Saturday, March 31, 2007

Take it Back by James Carville and Paul Begala

Take it Back: Our Party, Our Country, Our Future by James Carville and Paul Begala. New York: Simon & Schuster, 2006. ISBN: 978-0-7432-7752-5

Here's a book for the progressive (read: liberal) Democratic party faithful. People of a more conservative political bent are certainly welcome to read it, but may be more annoyed than persuaded by it. In my experience, books like this are rarely successful in getting people to change their beliefs. No, they are designed for the faithful, preaching to the choir, so to speak.

Now that's interesting, that I find myself using religious figures of speech when writing about a political book! Reminds me of Eric Hoffer's 1951 book, The True Believer, which I devoured in high school (I was attending a fundamentalist boarding academy at the time), finding it quite interesting. You'll find some good quotes from that book as part of the Wikipedia entry on Hoffer.

In the book I'm supposed to be writing about here, Take It Back, political consultants and commentators Carville and Begala explain in general, and then, issue by issue, how Democrats can “take back” various issues from the Republicans and the conservatives. Some of the issues they tackle include moral values, national security, political corruption, energy and the environment, how to handle the media, taxes, and health care.

Certainly I wish all of the major (and minor) Democratic party hacks and politicians would read this book, and take its message to heart. A big part of that message is that for far too long, Democrats have let Republicans walk all over them on the issues that count, the issues that I've just listed. For most of these issues, Carville and Begala present the talking points that Democrats can use to win these political arguments.

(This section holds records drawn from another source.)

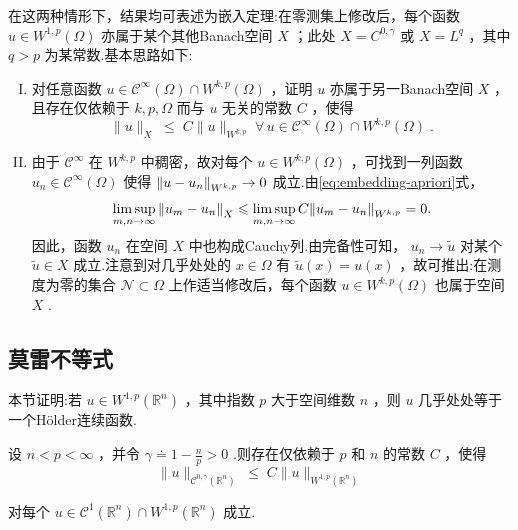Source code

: 在这两种情形下，结果均可表述为嵌入定理:在零测集上修改后，每个函数 $u \in  {W}^{1,p}\left( \Omega \right)$ 亦属于某个其他Banach空间 $X$ ；此处 $X = {C}^{0,\gamma }$ 或 $X = {L}^{q}$ ，其中 $q > p$ 为某常数.基本思路如下:
\begin{enumerate}[(I)]
    \item {}对任意函数 $u \in  {\mathcal{C}}^{\infty }\left( \Omega \right)  \cap  {W}^{k,p}\left( \Omega \right)$ ，证明 $u$ 亦属于另一Banach空间 $X$ ，且存在仅依赖于 $k,p,\Omega$ 而与 $u$ 无关的常数 $C$ ，使得
\begin{equation}\tag{8.42}\label{eq:embedding-apriori}
\| u{\| }_{X}\; \leq  \;C\| u{\| }_{{W}^{k,p}}\;\forall\,u \in  {\mathcal{C}}^{\infty }\left( \Omega \right)  \cap  {W}^{k,p}\left( \Omega \right) \;.
\end{equation}
    \item {}由于 ${\mathcal{C}}^{\infty }$ 在 ${W}^{k,p}$ 中稠密，故对每个 $u \in  {W}^{k,p}\left( \Omega \right)$ ，可找到一列函数 ${u}_{n} \in  {\mathcal{C}}^{\infty }\left( \Omega \right)$ 使得 $\norm{u - {u}_{n}}_{{W}^{k,p}} \rightarrow  0$ 成立.由\eqref{eq:embedding-apriori}式，
    \[
    \limsup_{{m,n \rightarrow  \infty }}{\norm{u_{m} - {u}_{n}}}_{X} \leq  \limsup_{{m,n \rightarrow  \infty }}C{\norm{u_{m} - {u}_{n}}}_{{W}^{k,p}} = 0.
    \]
    因此，函数 ${u}_{n}$ 在空间 $X$ 中也构成Cauchy列.由完备性可知， ${u}_{n} \rightarrow  \widetilde{u}$ 对某个 $\widetilde{u} \in  X$ 成立.注意到对几乎处处的 $x \in  \Omega$ 有 $\widetilde{u}\left( x\right)  = u\left( x\right)$ ，故可推出:在测度为零的集合 $\mathcal{N} \subset  \Omega$ 上作适当修改后，每个函数 $u \in  {W}^{k,p}\left( \Omega \right)$ 也属于空间 $X$ .
\end{enumerate}



\subsection{莫雷不等式}

本节证明:若 $u \in  {W}^{1,p}\left( {\mathbb{R}}^{n}\right)$ ，其中指数 $p$ 大于空间维数 $n$ ，则 $u$ 几乎处处等于一个Hölder连续函数.
\begin{theorem}[莫雷不等式]\label{thm:morrey-inequality}
设 $n < p < \infty$ ，并令 $\gamma  \doteq  1 - \frac{n}{p} > 0$ .则存在仅依赖于 $p$ 和 $n$ 的常数 $C$ ，使得
\begin{equation}\tag{8.43}\label{eq:morrey-inequality}
\| u{\| }_{{\mathcal{C}}^{0,\gamma }\left( {\mathbb{R}}^{n}\right) }\; \leq  \;C\| u{\| }_{{W}^{1,p}\left( {\mathbb{R}}^{n}\right) }
\end{equation}

对每个 $u \in  {\mathcal{C}}^{1}\left( {\mathbb{R}}^{n}\right)  \cap  {W}^{1,p}\left( {\mathbb{R}}^{n}\right)$ 成立.
\end{theorem}

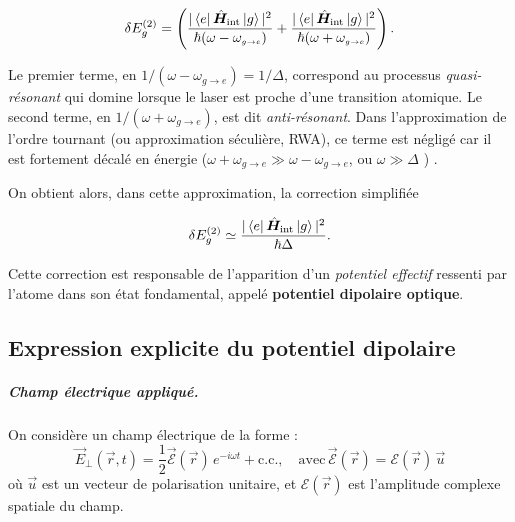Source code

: \begin{itemize}[label = $\bullet$]
\begin{equation}
\delta E_g^{(2)} =  
 \left( 
\frac{|\bra{e} \operator{H}_{\text{int}} \ket{g}|^2}{\hbar(\omega - \omega_{\scriptscriptstyle g\rightarrow e})}
+ \frac{|\bra{e} \operator{H}_{\text{int}} \ket{g}|^2}{\hbar(\omega + \omega_{\scriptscriptstyle g\rightarrow e})}
\right).
\end{equation}

Le premier terme, en \(1/(\omega - \omega_{\scriptscriptstyle g\rightarrow e}) = 1/\Delta\), correspond au processus \emph{quasi-résonant} qui domine lorsque le laser est proche d’une transition atomique. 
Le second terme, en \(1/(\omega + \omega_{\scriptscriptstyle g\rightarrow e})\), est dit \emph{anti-résonant}. 
Dans l’approximation de l’ordre tournant (ou approximation séculière, RWA), ce terme est négligé car il est fortement décalé en énergie (\(\omega + \omega_{\scriptscriptstyle g\rightarrow e} \gg \omega - \omega_{\scriptscriptstyle g\rightarrow e}\), ou \(\omega \gg \Delta \) ) .

On obtient alors, dans cette approximation, la correction simplifiée

\begin{equation}
\delta E_g^{(2)} \simeq \frac{|\bra{e} \operator{H}_{\text{int}} \ket{g}|^2}{\hbar \Delta}. \label{chap7:eq.E_g(2).1}
\end{equation}

\end{itemize}

Cette correction est responsable de l’apparition d’un \emph{potentiel effectif} ressenti par l’atome dans son état fondamental, appelé \textbf{potentiel dipolaire optique}.



\subsection{Expression explicite du potentiel dipolaire}

\subparagraph{Champ électrique appliqué.}
On considère un champ électrique de la forme :
\begin{equation}\label{chap7:eq.elec.clas.1}
\vec{E}_\perp(\vec{r},t) = \frac{1}{2} \vec{\mathcal{E}}(\vec{r}) \, e^{-i\omega t} + \text{c.c.}, \quad \mbox{avec}  \, \vec{\mathcal{E}}(\vec{r}) =  {\mathcal{E}}(\vec{r})\, \vec{u}
\end{equation}
où \( \vec{u} \) est un vecteur de polarisation unitaire, et \( {\mathcal{E}}(\vec{r}) \) est l’amplitude complexe spatiale du champ.


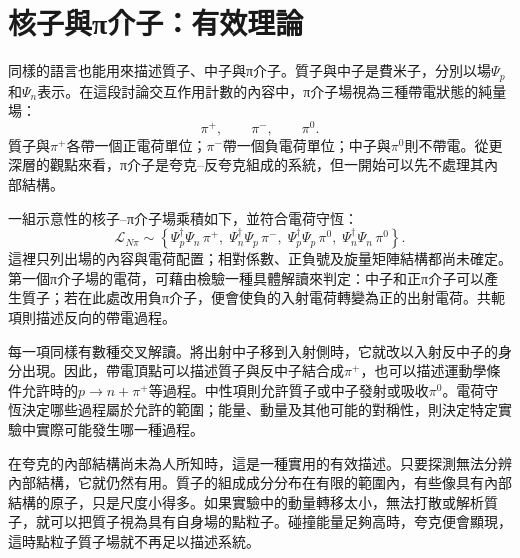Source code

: \begin{classroomqa}
\end{classroomqa}

\section{核子與{\proseunicodefont π}介子：有效理論}

同樣的語言也能用來描述質子、中子與{\proseunicodefont π}介子。質子與中子是費米子，分別以場\(\Psi_p\)和\(\Psi_n\)表示。在這段討論交互作用計數的內容中，{\proseunicodefont π}介子場視為三種帶電狀態的純量場：
\begin{equation}
\pi^+,
\qquad
\pi^-,
\qquad
\pi^0.
\end{equation}
質子與\(\pi^+\)各帶一個正電荷單位；\(\pi^-\)帶一個負電荷單位；中子與\(\pi^0\)則不帶電。從更深層的觀點來看，{\proseunicodefont π}介子是夸克--反夸克組成的系統，但一開始可以先不處理其內部結構。

一組示意性的核子--{\proseunicodefont π}介子場乘積如下，並符合電荷守恆：
\begin{equation}
\mathcal L_{N\pi}
\sim
\left\{
\Psi_p^\dagger\Psi_n\,\pi^+,\;
\Psi_n^\dagger\Psi_p\,\pi^-,\;
\Psi_p^\dagger\Psi_p\,\pi^0,\;
\Psi_n^\dagger\Psi_n\,\pi^0
\right\}.
\end{equation}
這裡只列出場的內容與電荷配置；相對係數、正負號及旋量矩陣結構都尚未確定。第一個{\proseunicodefont π}介子場的電荷，可藉由檢驗一種具體解讀來判定：中子和正{\proseunicodefont π}介子可以產生質子；若在此處改用負{\proseunicodefont π}介子，便會使負的入射電荷轉變為正的出射電荷。共軛項則描述反向的帶電過程。

每一項同樣有數種交叉解讀。將出射中子移到入射側時，它就改以入射反中子的身分出現。因此，帶電頂點可以描述質子與反中子結合成\(\pi^+\)，也可以描述運動學條件允許時的\(p\to n+\pi^+\)等過程。中性項則允許質子或中子發射或吸收\(\pi^0\)。電荷守恆決定哪些過程屬於允許的範圍；能量、動量及其他可能的對稱性，則決定特定實驗中實際可能發生哪一種過程。

在夸克的內部結構尚未為人所知時，這是一種實用的有效描述。只要探測無法分辨內部結構，它就仍然有用。質子的組成成分分布在有限的範圍內，有些像具有內部結構的原子，只是尺度小得多。如果實驗中的動量轉移太小，無法打散或解析質子，就可以把質子視為具有自身場的點粒子。碰撞能量足夠高時，夸克便會顯現，這時點粒子質子場就不再足以描述系統。

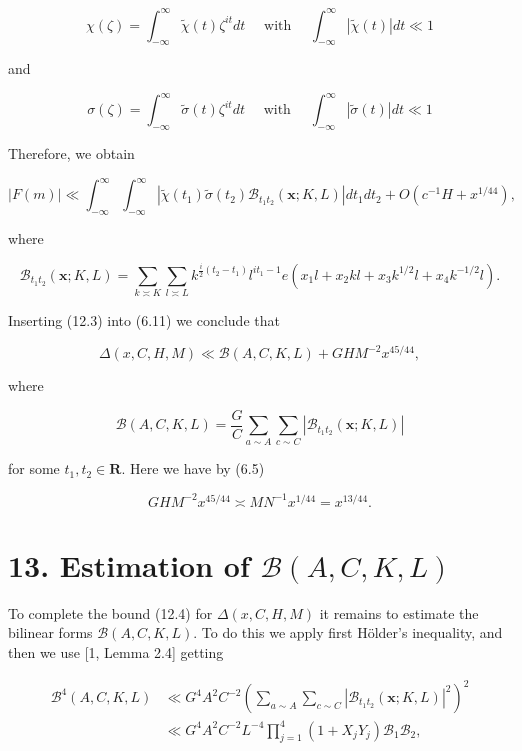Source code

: \documentclass[10pt]{article}
\begin{document}
$$
\chi(\zeta)=\int_{-\infty}^{\infty} \tilde{\chi}(t) \zeta^{i t} d t \quad \text { with } \quad \int_{-\infty}^{\infty}|\tilde{\chi}(t)| d t \ll 1
$$

and

$$
\sigma(\zeta)=\int_{-\infty}^{\infty} \tilde{\sigma}(t) \zeta^{i t} d t \quad \text { with } \quad \int_{-\infty}^{\infty}|\tilde{\sigma}(t)| d t \ll 1
$$

Therefore, we obtain


\begin{equation*}
|F(m)| \ll \int_{-\infty}^{\infty} \int_{-\infty}^{\infty}\left|\tilde{\chi}\left(t_{1}\right) \tilde{\sigma}\left(t_{2}\right) \mathscr{B}_{t_{1} t_{2}}(\mathbf{x} ; K, L)\right| d t_{1} d t_{2}+O\left(c^{-1} H+x^{1 / 44}\right), \tag{12.3}
\end{equation*}


where

$$
\mathscr{B}_{t_{1} t_{2}}(\mathbf{x} ; K, L)=\sum_{k\asymp K}\sum_{l\asymp L} k^{\frac{i}{2}(t_{2}-t_{1})}l^{it_{1}-1} e\left(x_{1} l+x_{2} k l+x_{3} k^{1 / 2} l+x_{4} k^{-1 / 2} l\right) .
$$

Inserting (12.3) into (6.11) we conclude that


\begin{equation*}
\Delta(x,C,H,M)\ll\mathscr{B}(A,C,K,L)+G H M^{-2} x^{45 / 44}, \tag{12.4}
\end{equation*}


where

$$
\mathscr{B}(A, C, K, L)=\frac{G}{C} \sum_{a \sim A} \sum_{c \sim C}\left|\mathscr{B}_{t_{1}t_{2}}(\mathbf{x};K,L)\right|
$$

for some $t_{1}, t_{2} \in \mathbf{R}$. Here we have by (6.5)


\begin{equation*}
G H M^{-2} x^{45 / 44} \asymp M N^{-1} x^{1 / 44}=x^{13 / 44} . \tag{12.5}
\end{equation*}


\section*{13. Estimation of $\mathscr{B}(A, C, K, L)$}
To complete the bound (12.4) for $\Delta(x, C, H, M)$ it remains to estimate the bilinear forms $\mathscr{B}(A, C, K, L)$. To do this we apply first Hölder's inequality, and then we use [1, Lemma 2.4] getting

$$
\begin{aligned}
\mathscr{B}^{4}(A,C,K,L) & \ll G^{4} A^{2} C^{-2}\left(\sum_{a \sim A} \sum_{c \sim C}\left|\mathscr{B}_{t_{1} t_{2}}(\mathbf{x} ; K, L)\right|^{2}\right)^{2} \\
& \ll G^{4} A^{2} C^{-2} L^{-4} \prod_{j=1}^{4}\left(1+X_{j} Y_{j}\right) \mathscr{B}_{1}\mathscr{B}_{2},
\end{aligned}
$$
\end{document}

Occasionally, I have to admit that they are not quite as successful as I might wish. In some cases, they do a good job of explaining why the progressive viewpoint is superior to the conservative one, but are less successful in providing the talking points that will allow the progressive person to successfully make the case. So the book's not perfect, but it's a darn good start! Highly recommended for the Democratic party faithful, and for anyone who's genuinely looking for a different point of view, anyone who's willing to be persuaded. If your mind's already made up, this book probably won't change it.